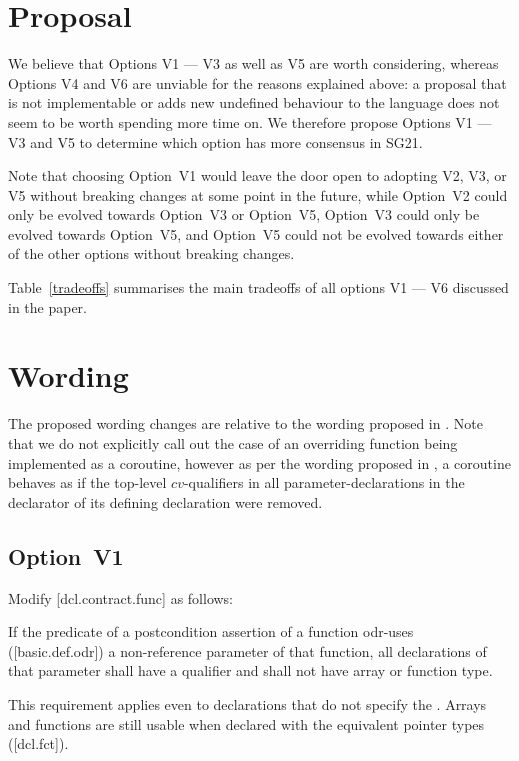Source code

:
\section{Proposal}

We believe that Options V1 --- V3 as well as V5 are worth considering, whereas Options V4 and V6 are unviable for the reasons explained above: a proposal that is not implementable or adds new undefined behaviour to the language does not seem to be worth spending more time on. We therefore propose Options V1 --- V3 and V5 to determine which option has more consensus in SG21. 

Note that choosing Option~V1 would leave the door open to adopting V2, V3, or V5 without breaking changes at some point in the future, while Option~V2 could only be evolved towards Option~V3 or Option~V5, Option~V3 could only be evolved towards Option~V5, and Option~V5 could not be evolved towards either of the other options without breaking changes.

Table~\ref{tradeoffs} summarises the main tradeoffs of all options V1 --- V6 discussed in the paper.

\section{Wording}

The proposed wording changes are relative to the wording proposed in \cite{P2900R10}. Note that we do not explicitly call out the case of an overriding function being implemented as a coroutine, however as per the wording proposed in \cite{P2900R10}, a coroutine behaves as if the top-level $cv$-qualifiers in all parameter-declarations in the declarator of its defining declaration were removed.

\subsection*{Option~V1}

Modify [dcl.contract.func] as follows:

\begin{adjustwidth}{0.5cm}{0.5cm}
If the predicate of a postcondition assertion of a function odr-uses ([basic.def.odr]) a
non-reference parameter of that function, all declarations of that parameter shall have a  qualifier and shall not have array or function type.
\begin{note}
This requirement applies even to declarations
that do not specify the . Arrays and functions are still usable when declared with the equivalent pointer types ([dcl.fct]).
\end{note}
\begin{example}
\tcode{[...]}
\end{example}
\end{adjustwidth}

..........

*Task details:* Make an exact copy of the listing above. Do not include the pictures.

*Task result:*
Source code

:
\section{Proposal}

We believe that Options V1 --- V3 as well as V5 are worth considering, whereas Options V4 and V6 are unviable for the reasons explained above: a proposal that is not implementable or adds new undefined behaviour to the language does not seem to be worth spending more time on. We therefore propose Options V1 --- V3 and V5 to determine which option has more consensus in SG21. 

Note that choosing Option~V1 would leave the door open to adopting V2, V3, or V5 without breaking changes at some point in the future, while Option~V2 could only be evolved towards Option~V3 or Option~V5, Option~V3 could only be evolved towards Option~V5, and Option~V5 could not be evolved towards either of the other options without breaking changes.

Table~\ref{tradeoffs} summarises the main tradeoffs of all options V1 --- V6 discussed in the paper.

\section{Wording}

The proposed wording changes are relative to the wording proposed in \cite{P2900R10}. Note that we do not explicitly call out the case of an overriding function being implemented as a coroutine, however as per the wording proposed in \cite{P2900R10}, a coroutine behaves as if the top-level $cv$-qualifiers in all parameter-declarations in the declarator of its defining declaration were removed.

\subsection*{Option~V1}

Modify [dcl.contract.func] as follows:

\begin{adjustwidth}{0.5cm}{0.5cm}
If the predicate of a postcondition assertion of a function odr-uses ([basic.def.odr]) a
non-reference parameter of that function, all declarations of that parameter shall have a  qualifier and shall not have array or function type.
\begin{note}
This requirement applies even to declarations
that do not specify the . Arrays and functions are still usable when declared with the equivalent pointer types ([dcl.fct]).
\end{note}
\begin{example}
\tcode{[...]}
\end{example}
\end{adjustwidth}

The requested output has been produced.